Integration with HuggingFace's pytorch-transformers Library is still WIP. While all the pre-trained models were developed based on the old version of the library pytorch-pretrained-bert, they are compatible with the the latest version transformers. The conda environment will install both versions of the transformers library, and TaBERT will use pytorch-pretrained-bert by default.

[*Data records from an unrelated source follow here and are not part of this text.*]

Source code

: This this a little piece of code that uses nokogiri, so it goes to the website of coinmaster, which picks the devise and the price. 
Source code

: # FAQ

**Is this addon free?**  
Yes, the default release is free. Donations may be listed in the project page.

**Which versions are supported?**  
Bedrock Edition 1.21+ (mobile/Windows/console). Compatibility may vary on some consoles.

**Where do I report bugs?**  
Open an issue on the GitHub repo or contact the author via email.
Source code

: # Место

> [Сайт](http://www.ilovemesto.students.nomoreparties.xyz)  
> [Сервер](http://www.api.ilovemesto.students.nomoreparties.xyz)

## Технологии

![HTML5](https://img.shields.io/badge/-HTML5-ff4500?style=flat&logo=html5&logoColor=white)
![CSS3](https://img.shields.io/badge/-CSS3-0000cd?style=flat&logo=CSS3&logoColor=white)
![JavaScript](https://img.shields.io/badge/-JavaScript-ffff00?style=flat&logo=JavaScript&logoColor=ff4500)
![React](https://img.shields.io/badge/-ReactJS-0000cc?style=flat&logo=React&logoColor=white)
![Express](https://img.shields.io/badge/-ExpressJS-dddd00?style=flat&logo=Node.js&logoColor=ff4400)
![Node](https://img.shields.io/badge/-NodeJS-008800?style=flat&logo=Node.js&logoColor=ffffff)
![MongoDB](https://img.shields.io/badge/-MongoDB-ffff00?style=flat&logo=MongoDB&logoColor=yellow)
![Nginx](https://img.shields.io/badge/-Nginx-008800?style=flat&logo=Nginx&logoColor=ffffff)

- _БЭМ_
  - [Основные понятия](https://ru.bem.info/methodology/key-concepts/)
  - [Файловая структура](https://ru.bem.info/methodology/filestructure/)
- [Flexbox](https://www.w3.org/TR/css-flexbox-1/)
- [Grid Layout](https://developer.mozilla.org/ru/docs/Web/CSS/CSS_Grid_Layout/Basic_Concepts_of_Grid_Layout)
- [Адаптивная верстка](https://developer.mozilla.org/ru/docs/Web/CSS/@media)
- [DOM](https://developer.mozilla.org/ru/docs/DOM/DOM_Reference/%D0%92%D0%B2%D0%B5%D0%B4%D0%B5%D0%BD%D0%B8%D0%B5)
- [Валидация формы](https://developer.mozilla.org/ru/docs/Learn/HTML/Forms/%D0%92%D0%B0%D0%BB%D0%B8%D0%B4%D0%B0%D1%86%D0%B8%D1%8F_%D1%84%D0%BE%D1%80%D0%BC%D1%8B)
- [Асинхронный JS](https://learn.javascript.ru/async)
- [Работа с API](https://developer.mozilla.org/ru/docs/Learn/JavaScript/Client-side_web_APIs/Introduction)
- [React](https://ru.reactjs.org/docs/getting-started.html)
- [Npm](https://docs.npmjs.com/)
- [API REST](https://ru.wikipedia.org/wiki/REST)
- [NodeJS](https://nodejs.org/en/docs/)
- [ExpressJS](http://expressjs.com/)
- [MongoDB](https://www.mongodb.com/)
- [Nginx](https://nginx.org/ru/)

You could uninstall the pytorch-pretrained-bert library if you prefer using TaBERT with the latest version of transformers.
Pre-trained Models
To be released.
Using a Pre-trained Model
To load a pre-trained model from a checkpoint file:
from table_bert import TableBertModel
model = TableBertModel.from_pretrained(
'path/to/pretrained/model/checkpoint.bin',
)
To produce representations of natural language text and and its associated table:
from table_bert import Table, Column
table = Table(
id='List of countries by GDP (PPP)',
header=[
Column('Nation', 'text', sample_value='United States'),
Column('Gross Domestic Product', 'real', sample_value='21,439,453')
],
data=[
['United States', '21,439,453'],
['China', '27,308,857'],
['European Union', '22,774,165'],
]
).tokenize(model.tokenizer)
# To visualize table in an IPython notebook:
# display(table.to_data_frame(), detokenize=True)
context = 'show me countries ranked by GDP'
# model takes batched, tokenized inputs
context_encoding, column_encoding, info_dict = model.encode(
contexts=[model.tokenizer.tokenize(context)],
tables=[table]
)
For the returned tuple, context_encoding and column_encoding are PyTorch tensors representing utterances and table columns, respectively. info_dict contains useful meta information (e.g., context/table masks, the original input tensors to BERT) for downstream application.
context_encoding.shape
>>> torch.Size([1, 7, 768])
column_encoding.shape
>>> torch.Size([1, 2, 768])
Use Vanilla BERT To initialize a TaBERT model from the parameters of BERT:
from table_bert import VanillaTableBert, TableBertConfig
model = VanillaTableBert(
TableBertConfig(base_model_name='bert-base-uncased')
)
Reference
If you plan to use TaBERT in your project, please consider citing our paper:
@inproceedings{yin20acl,
title = {Ta{BERT}: Pretraining for Joint Understanding of Textual and Tabular Data},
author = {Pengcheng Yin and Graham Neubig and Wen-tau Yih and Sebastian Riedel},
booktitle = {Annual Conference of the Association for Computational Linguistics (ACL)},
month = {July},
year = {2020}
}
License
TaBERT is CC-BY-NC 4.0 licensed as of now.